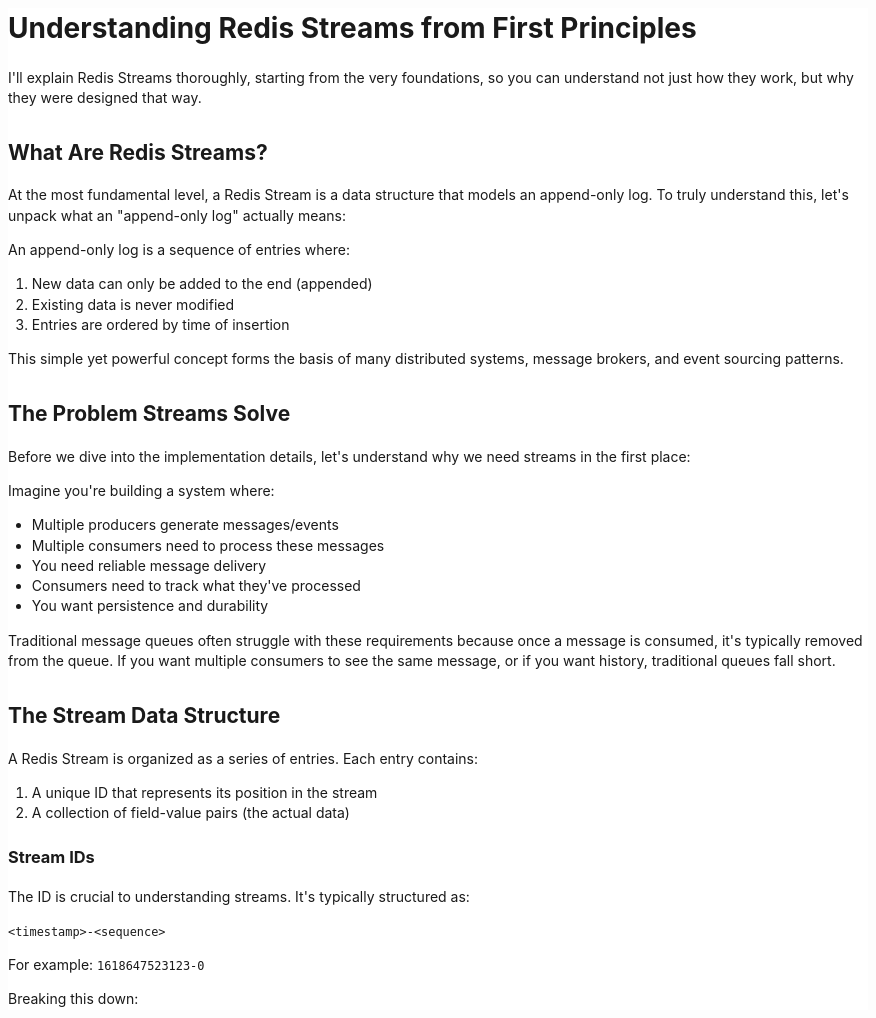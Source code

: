 # Understanding Redis Streams from First Principles

I'll explain Redis Streams thoroughly, starting from the very foundations, so you can understand not just how they work, but why they were designed that way.

## What Are Redis Streams?

At the most fundamental level, a Redis Stream is a data structure that models an append-only log. To truly understand this, let's unpack what an "append-only log" actually means:

An append-only log is a sequence of entries where:

1. New data can only be added to the end (appended)
2. Existing data is never modified
3. Entries are ordered by time of insertion

This simple yet powerful concept forms the basis of many distributed systems, message brokers, and event sourcing patterns.

## The Problem Streams Solve

Before we dive into the implementation details, let's understand why we need streams in the first place:

Imagine you're building a system where:

* Multiple producers generate messages/events
* Multiple consumers need to process these messages
* You need reliable message delivery
* Consumers need to track what they've processed
* You want persistence and durability

Traditional message queues often struggle with these requirements because once a message is consumed, it's typically removed from the queue. If you want multiple consumers to see the same message, or if you want history, traditional queues fall short.

## The Stream Data Structure

A Redis Stream is organized as a series of entries. Each entry contains:

1. A unique ID that represents its position in the stream
2. A collection of field-value pairs (the actual data)

### Stream IDs

The ID is crucial to understanding streams. It's typically structured as:

```
<timestamp>-<sequence>
```

For example: `1618647523123-0`

Breaking this down:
= = = =
● **EXERCISE INSTRUCTIONS**: Copy exactly the line containing "I'll explain Redis" and every line after it, ending with the last line of the records above.

● **RESPONSE AREA**:
I'll explain Redis Streams thoroughly, starting from the very foundations, so you can understand not just how they work, but why they were designed that way.

## What Are Redis Streams?

At the most fundamental level, a Redis Stream is a data structure that models an append-only log. To truly understand this, let's unpack what an "append-only log" actually means:

An append-only log is a sequence of entries where:

1. New data can only be added to the end (appended)
2. Existing data is never modified
3. Entries are ordered by time of insertion

This simple yet powerful concept forms the basis of many distributed systems, message brokers, and event sourcing patterns.

## The Problem Streams Solve

Before we dive into the implementation details, let's understand why we need streams in the first place:

Imagine you're building a system where:

* Multiple producers generate messages/events
* Multiple consumers need to process these messages
* You need reliable message delivery
* Consumers need to track what they've processed
* You want persistence and durability

Traditional message queues often struggle with these requirements because once a message is consumed, it's typically removed from the queue. If you want multiple consumers to see the same message, or if you want history, traditional queues fall short.

## The Stream Data Structure

A Redis Stream is organized as a series of entries. Each entry contains:

1. A unique ID that represents its position in the stream
2. A collection of field-value pairs (the actual data)

### Stream IDs

The ID is crucial to understanding streams. It's typically structured as:

```
<timestamp>-<sequence>
```

For example: `1618647523123-0`

Breaking this down:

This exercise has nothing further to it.